Task item: Transcribe the records in full; omit images.

Records provided:
=== Section Start ===
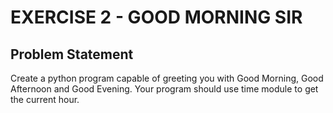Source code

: # EXERCISE 2 - GOOD MORNING SIR
## Problem Statement
Create a python program capable of greeting you with Good Morning, Good Afternoon and Good Evening. Your program should use time module to get the current hour.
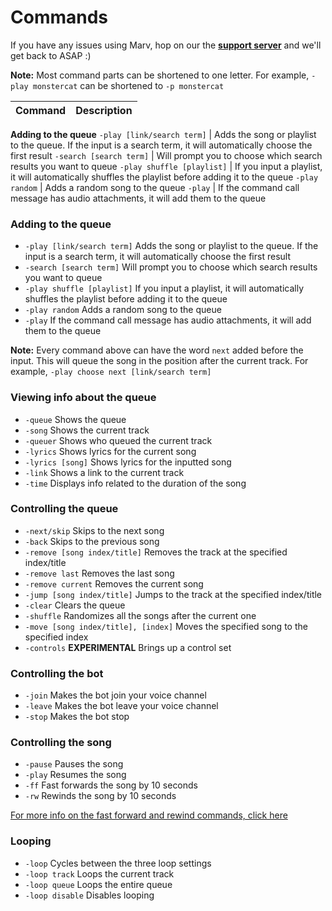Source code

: # Commands

If you have any issues using Marv, hop on our the [**support server**](https://discord.gg/WmDyx7C) and we'll get back to ASAP :)

**Note:** Most command parts can be shortened to one letter. For example, `-play monstercat` can be shortened to `-p monstercat`

Command | Description
--- | ---
**Adding to the queue**
`-play [link/search term]` |  Adds the song or playlist to the queue. If the input is a search term, it will automatically choose the first result
`-search [search term]` | Will prompt you to choose which search results you want to queue
`-play shuffle [playlist]` | If you input a playlist, it will automatically shuffles the playlist before adding it to the queue
`-play random` | Adds a random song to the queue
`-play` | If the command call message has audio attachments, it will add them to the queue


### Adding to the queue

* `-play [link/search term]` Adds the song or playlist to the queue. If the input is a search term, it will automatically choose the first result
* `-search [search term]` Will prompt you to choose which search results you want to queue
* `-play shuffle [playlist]` If you input a playlist, it will automatically shuffles the playlist before adding it to the queue
* `-play random` Adds a random song to the queue
* `-play` If the command call message has audio attachments, it will add them to the queue

**Note:** Every command above can have the word `next` added before the input. This will queue the song in the position after the current track. For example, `-play choose next [link/search term]`

### Viewing info about the queue

* `-queue` Shows the queue
* `-song` Shows the current track
* `-queuer` Shows who queued the current track
* `-lyrics` Shows lyrics for the current song
* `-lyrics [song]` Shows lyrics for the inputted song
* `-link` Shows a link to the current track
* `-time` Displays info related to the duration of the song

### Controlling the queue

* `-next/skip` Skips to the next song
* `-back` Skips to the previous song
* `-remove [song index/title]` Removes the track at the specified index/title
* `-remove last` Removes the last song
* `-remove current` Removes the current song
* `-jump [song index/title]` Jumps to the track at the specified index/title
* `-clear` Clears the queue
* `-shuffle` Randomizes all the songs after the current one
* `-move [song index/title], [index]` Moves the specified song to the specified index
* `-controls` **EXPERIMENTAL** Brings up a control set

### Controlling the bot

* `-join` Makes the bot join your voice channel
* `-leave` Makes the bot leave your voice channel
* `-stop` Makes the bot stop

### Controlling the song

* `-pause` Pauses the song
* `-play` Resumes the song
* `-ff` Fast forwards the song by 10 seconds
* `-rw` Rewinds the song by 10 seconds

[For more info on the fast forward and rewind commands, click here](/marv/commands/time)

### Looping

* `-loop` Cycles between the three loop settings
* `-loop track` Loops the current track
* `-loop queue` Loops the entire queue
* `-loop disable` Disables looping
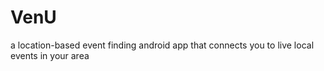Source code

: # VenU
a location-based event finding android app that connects you to live local events in your area

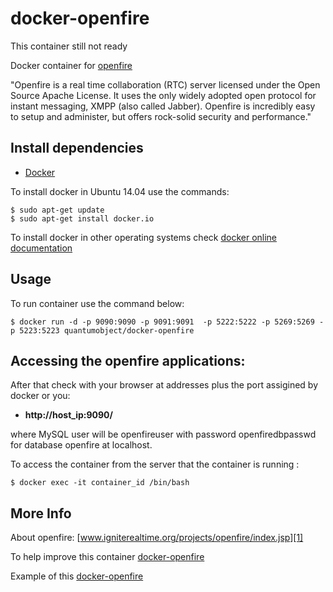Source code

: # docker-openfire
This container still not ready 

Docker container for [openfire][3]

"Openfire is a real time collaboration (RTC) server licensed under the Open Source Apache License. It uses the only widely adopted open protocol for instant messaging, XMPP (also called Jabber). Openfire is incredibly easy to setup and administer, but offers rock-solid security and performance."


## Install dependencies

  - [Docker][2]

To install docker in Ubuntu 14.04 use the commands:

    $ sudo apt-get update
    $ sudo apt-get install docker.io

 To install docker in other operating systems check [docker online documentation][4]

## Usage

To run container use the command below:

    $ docker run -d -p 9090:9090 -p 9091:9091  -p 5222:5222 -p 5269:5269 -p 5223:5223 quantumobject/docker-openfire

## Accessing the openfire applications:

After that check with your browser at addresses plus the port assigined by docker or you:

  - **http://host_ip:9090/**

where MySQL user will be openfireuser with password openfiredbpasswd for database openfire at localhost.

To access the container from the server that the container is running :

    $ docker exec -it container_id /bin/bash


## More Info

About openfire: [www.igniterealtime.org/projects/openfire/index.jsp][1]

To help improve this container [docker-openfire][5]

Example of this [docker-openfire][6]

[1]:http://www.igniterealtime.org/projects/openfire/index.jsp
[2]:https://www.docker.com
[3]:http://www.igniterealtime.org/downloads/index.jsp
[4]:http://docs.docker.com
[5]:https://github.com/QuantumObject/docker-openfire
[6]:https://www.quantumobject.com:xxxxx

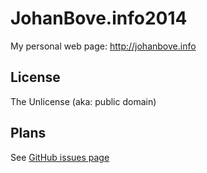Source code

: JohanBove.info2014
==================

My personal web page: http://johanbove.info

## License

The Unlicense (aka: public domain)

## Plans

See [GitHub issues page](https://github.com/johanbove/johanbove.info2014/issues)
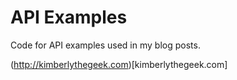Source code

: # API Examples

Code for API examples used in my blog posts.

(http://kimberlythegeek.com)[kimberlythegeek.com]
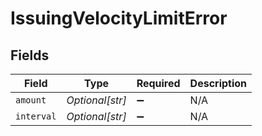 # IssuingVelocityLimitError


## Fields

| Field              | Type               | Required           | Description        |
| ------------------ | ------------------ | ------------------ | ------------------ |
| `amount`           | *Optional[str]*    | :heavy_minus_sign: | N/A                |
| `interval`         | *Optional[str]*    | :heavy_minus_sign: | N/A                |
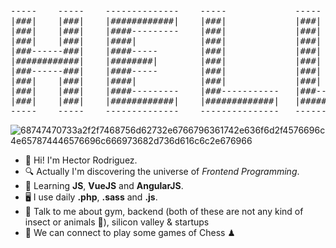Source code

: 
<pre>
-----    -----    --------------    -----             -----             --------------
|###|    |###|    |############|    |###|             |###|             |############|
|###|    |###|    |####---------    |###|             |###|             |###------###|
|###|    |###|    |####|            |###|             |###|             |###|    |###|
|###------###|    |####-----        |###|             |###|             |###|    |###|
|############|    |########|        |###|             |###|             |###|    |###|
|###------###|    |####-----        |###|             |###|             |###|    |###|
|###|    |###|    |####|            |###|             |###|             |###|    |###|
|###|    |###|    |####---------    |###-----------   |###-----------   |###------###|
|###|    |###|    |############|    |#############|   |#############|   |############|
-----    -----    --------------    ---------------   ---------------   --------------
</pre>

![68747470733a2f2f7468756d62732e6766796361742e636f6d2f4576696c4e657874446576696c666973682d736d616c6c2e676966](https://user-images.githubusercontent.com/49374405/187651176-db2e331d-910e-4035-bede-f1782e3e05d0.gif)

- 👋 Hi! I'm Hector Rodriguez.
- 🔍 Actually I'm discovering the universe of *Frontend Programming*.
- 📖 Learning **JS**, **VueJS** and **AngularJS**.
- 🖥️ I use daily **.php**, **.sass** and **.js**.
- 💬 Talk to me about gym, backend (both of these are not any kind of insect or animals 🤣), silicon valley & startups
- 👥 We can connect to play some games of Chess ♟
=== Section End ===
Task response:
Source code

: # EXERCISE 2 - GOOD MORNING SIR
## Problem Statement
Create a python program capable of greeting you with Good Morning, Good Afternoon and Good Evening. Your program should use time module to get the current hour.
Source code

: # Commands

If you have any issues using Marv, hop on our the [**support server**](https://discord.gg/WmDyx7C) and we'll get back to ASAP :)

**Note:** Most command parts can be shortened to one letter. For example, `-play monstercat` can be shortened to `-p monstercat`

Command | Description
--- | ---
**Adding to the queue**
`-play [link/search term]` |  Adds the song or playlist to the queue. If the input is a search term, it will automatically choose the first result
`-search [search term]` | Will prompt you to choose which search results you want to queue
`-play shuffle [playlist]` | If you input a playlist, it will automatically shuffles the playlist before adding it to the queue
`-play random` | Adds a random song to the queue
`-play` | If the command call message has audio attachments, it will add them to the queue


### Adding to the queue

* `-play [link/search term]` Adds the song or playlist to the queue. If the input is a search term, it will automatically choose the first result
* `-search [search term]` Will prompt you to choose which search results you want to queue
* `-play shuffle [playlist]` If you input a playlist, it will automatically shuffles the playlist before adding it to the queue
* `-play random` Adds a random song to the queue
* `-play` If the command call message has audio attachments, it will add them to the queue

**Note:** Every command above can have the word `next` added before the input. This will queue the song in the position after the current track. For example, `-play choose next [link/search term]`

### Viewing info about the queue

* `-queue` Shows the queue
* `-song` Shows the current track
* `-queuer` Shows who queued the current track
* `-lyrics` Shows lyrics for the current song
* `-lyrics [song]` Shows lyrics for the inputted song
* `-link` Shows a link to the current track
* `-time` Displays info related to the duration of the song

### Controlling the queue

* `-next/skip` Skips to the next song
* `-back` Skips to the previous song
* `-remove [song index/title]` Removes the track at the specified index/title
* `-remove last` Removes the last song
* `-remove current` Removes the current song
* `-jump [song index/title]` Jumps to the track at the specified index/title
* `-clear` Clears the queue
* `-shuffle` Randomizes all the songs after the current one
* `-move [song index/title], [index]` Moves the specified song to the specified index
* `-controls` **EXPERIMENTAL** Brings up a control set

### Controlling the bot

* `-join` Makes the bot join your voice channel
* `-leave` Makes the bot leave your voice channel
* `-stop` Makes the bot stop

### Controlling the song

* `-pause` Pauses the song
* `-play` Resumes the song
* `-ff` Fast forwards the song by 10 seconds
* `-rw` Rewinds the song by 10 seconds

[For more info on the fast forward and rewind commands, click here](/marv/commands/time)

### Looping

* `-loop` Cycles between the three loop settings
* `-loop track` Loops the current track
* `-loop queue` Loops the entire queue
* `-loop disable` Disables looping
Source code

: # VenU
a location-based event finding android app that connects you to live local events in your area

Source code

: # docker-openfire
This container still not ready 

Docker container for [openfire][3]

"Openfire is a real time collaboration (RTC) server licensed under the Open Source Apache License. It uses the only widely adopted open protocol for instant messaging, XMPP (also called Jabber). Openfire is incredibly easy to setup and administer, but offers rock-solid security and performance."


## Install dependencies

  - [Docker][2]

To install docker in Ubuntu 14.04 use the commands:

    $ sudo apt-get update
    $ sudo apt-get install docker.io

 To install docker in other operating systems check [docker online documentation][4]

## Usage

To run container use the command below:

    $ docker run -d -p 9090:9090 -p 9091:9091  -p 5222:5222 -p 5269:5269 -p 5223:5223 quantumobject/docker-openfire

## Accessing the openfire applications:

After that check with your browser at addresses plus the port assigined by docker or you:

  - **http://host_ip:9090/**

where MySQL user will be openfireuser with password openfiredbpasswd for database openfire at localhost.

To access the container from the server that the container is running :

    $ docker exec -it container_id /bin/bash


## More Info

About openfire: [www.igniterealtime.org/projects/openfire/index.jsp][1]

To help improve this container [docker-openfire][5]

Example of this [docker-openfire][6]

[1]:http://www.igniterealtime.org/projects/openfire/index.jsp
[2]:https://www.docker.com
[3]:http://www.igniterealtime.org/downloads/index.jsp
[4]:http://docs.docker.com
[5]:https://github.com/QuantumObject/docker-openfire
[6]:https://www.quantumobject.com:xxxxx

Source code

: JohanBove.info2014
==================

My personal web page: http://johanbove.info

## License

The Unlicense (aka: public domain)

## Plans

See [GitHub issues page](https://github.com/johanbove/johanbove.info2014/issues)
Source code

: # API Examples

Code for API examples used in my blog posts.

(http://kimberlythegeek.com)[kimberlythegeek.com]
 # IssuingVelocityLimitError


## Fields

| Field              | Type               | Required           | Description        |
| ------------------ | ------------------ | ------------------ | ------------------ |
| `amount`           | *Optional[str]*    | :heavy_minus_sign: | N/A                |
| `interval`         | *Optional[str]*    | :heavy_minus_sign: | N/A                |
Source code

: 
<pre>
-----    -----    --------------    -----             -----             --------------
|###|    |###|    |############|    |###|             |###|             |############|
|###|    |###|    |####---------    |###|             |###|             |###------###|
|###|    |###|    |####|            |###|             |###|             |###|    |###|
|###------###|    |####-----        |###|             |###|             |###|    |###|
|############|    |########|        |###|             |###|             |###|    |###|
|###------###|    |####-----        |###|             |###|             |###|    |###|
|###|    |###|    |####|            |###|             |###|             |###|    |###|
|###|    |###|    |####---------    |###-----------   |###-----------   |###------###|
|###|    |###|    |############|    |#############|   |#############|   |############|
-----    -----    --------------    ---------------   ---------------   --------------
</pre>

![68747470733a2f2f7468756d62732e6766796361742e636f6d2f4576696c4e657874446576696c666973682d736d616c6c2e676966](https://user-images.githubusercontent.com/49374405/187651176-db2e331d-910e-4035-bede-f1782e3e05d0.gif)

- 👋 Hi! I'm Hector Rodriguez.
- 🔍 Actually I'm discovering the universe of *Frontend Programming*.
- 📖 Learning **JS**, **VueJS** and **AngularJS**.
- 🖥️ I use daily **.php**, **.sass** and **.js**.
- 💬 Talk to me about gym, backend (both of these are not any kind of insect or animals 🤣), silicon valley & startups
- 👥 We can connect to play some games of Chess ♟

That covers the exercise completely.